A small slice of nostalgia from my 2nd year Bachelor at ULB (2016): StoneTrooper was our year‑long team project — equal parts fun, chaos, and “why doesn’t this compile anymore?”.
What we built
- An online card game inspired by Hearthstone, themed around Star Wars
- Client–server architecture so players could connect and duel (At least every February 31st)
- Both A GUI client and a Terminal client.
- Turn logic, card effects, decks, basic matchmaking, and a game loop
Tech and lessons
- C/C++ for the engine, Qt5 for the visual interface
- First “big” collaborative codebase: version control, branches & merge conflicts
- We tried to be agile: weekly iterations, small tasks, quick demos — sometimes, it even worked!

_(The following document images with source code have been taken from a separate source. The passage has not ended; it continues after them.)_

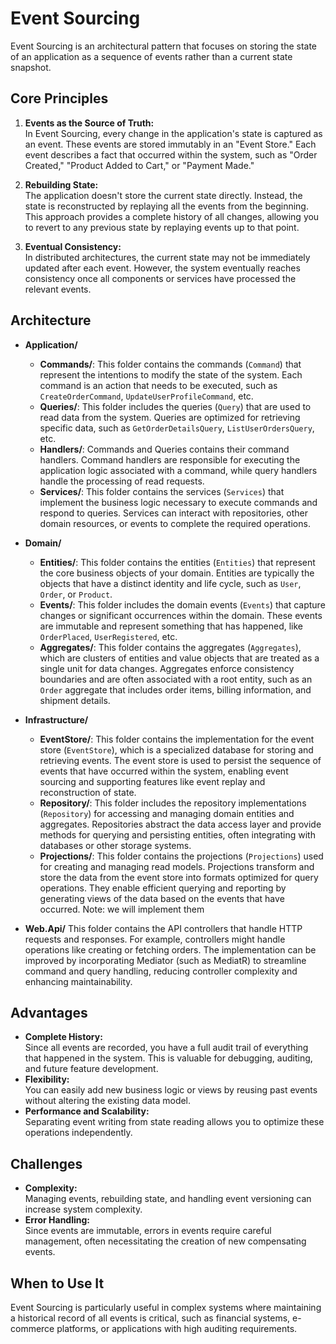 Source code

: # Event Sourcing

Event Sourcing is an architectural pattern that focuses on storing the state of an application as a sequence of events rather than a current state snapshot.

## Core Principles

1. **Events as the Source of Truth:**  
   In Event Sourcing, every change in the application's state is captured as an event. These events are stored immutably in an "Event Store." Each event describes a fact that occurred within the system, such as "Order Created," "Product Added to Cart," or "Payment Made."

2. **Rebuilding State:**  
   The application doesn't store the current state directly. Instead, the state is reconstructed by replaying all the events from the beginning. This approach provides a complete history of all changes, allowing you to revert to any previous state by replaying events up to that point.

3. **Eventual Consistency:**  
   In distributed architectures, the current state may not be immediately updated after each event. However, the system eventually reaches consistency once all components or services have processed the relevant events.

## Architecture

- **Application/**
  - **Commands/**: This folder contains the commands (`Command`) that represent the intentions to modify the state of the system. Each command is an action that needs to be executed, such as `CreateOrderCommand`, `UpdateUserProfileCommand`, etc.
  - **Queries/**: This folder includes the queries (`Query`) that are used to read data from the system. Queries are optimized for retrieving specific data, such as `GetOrderDetailsQuery`, `ListUserOrdersQuery`, etc.
  - **Handlers/**: Commands and Queries contains their command handlers. Command handlers are responsible for executing the application logic associated with a command, while query handlers handle the processing of read requests.
  - **Services/**: This folder contains the services (`Services`) that implement the business logic necessary to execute commands and respond to queries. Services can interact with repositories, other domain resources, or events to complete the required operations.

- **Domain/**
  - **Entities/**: This folder contains the entities (`Entities`) that represent the core business objects of your domain. Entities are typically the objects that have a distinct identity and life cycle, such as `User`, `Order`, or `Product`.
  - **Events/**: This folder includes the domain events (`Events`) that capture changes or significant occurrences within the domain. These events are immutable and represent something that has happened, like `OrderPlaced`, `UserRegistered`, etc.
  - **Aggregates/**: This folder contains the aggregates (`Aggregates`), which are clusters of entities and value objects that are treated as a single unit for data changes. Aggregates enforce consistency boundaries and are often associated with a root entity, such as an `Order` aggregate that includes order items, billing information, and shipment details.

- **Infrastructure/**
  - **EventStore/**: This folder contains the implementation for the event store (`EventStore`), which is a specialized database for storing and retrieving events. The event store is used to persist the sequence of events that have occurred within the system, enabling event sourcing and supporting features like event replay and reconstruction of state.
  - **Repository/**: This folder includes the repository implementations (`Repository`) for accessing and managing domain entities and aggregates. Repositories abstract the data access layer and provide methods for querying and persisting entities, often integrating with databases or other storage systems.
  - **Projections/**: This folder contains the projections (`Projections`) used for creating and managing read models. Projections transform and store the data from the event store into formats optimized for query operations. They enable efficient querying and reporting by generating views of the data based on the events that have occurred. Note: we will implement them

- **Web.Api/**
This folder contains the API controllers that handle HTTP requests and responses. For example, controllers might handle operations like creating or fetching orders. The implementation can be improved by incorporating Mediator (such as MediatR) to streamline command and query handling, reducing controller complexity and enhancing maintainability.

## Advantages

- **Complete History:**  
  Since all events are recorded, you have a full audit trail of everything that happened in the system. This is valuable for debugging, auditing, and future feature development.
- **Flexibility:**  
  You can easily add new business logic or views by reusing past events without altering the existing data model.
- **Performance and Scalability:**  
  Separating event writing from state reading allows you to optimize these operations independently.

## Challenges

- **Complexity:**  
  Managing events, rebuilding state, and handling event versioning can increase system complexity.
- **Error Handling:**  
  Since events are immutable, errors in events require careful management, often necessitating the creation of new compensating events.

## When to Use It

Event Sourcing is particularly useful in complex systems where maintaining a historical record of all events is critical, such as financial systems, e-commerce platforms, or applications with high auditing requirements.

- Takeaway: clear interfaces and protocols are everything in client–server projects
Running it today
It’s a time capsule. Modern machines and toolchains make it… temperamental:
- If you make it run on something else than Linux system, congratulations! (back in the day I had to make a dual boot on my Mac with Linux just to run it. I ended loosing my mac partition in the process. Fun times.)
- Expect some dependency wrangling and build script archaeology
That said, it’s all open if you want to poke around, or try a build (good luck!):
Why it matters (to me)
It was my first taste of a larger project with real moving parts: networking, UI, gameplay logic, and teamwork under a deadline. It set the stage for how I think about architecture (and for keeping READMEs up to date!).
Thanks to the whole team and thanks to C++ for the segmentation faults!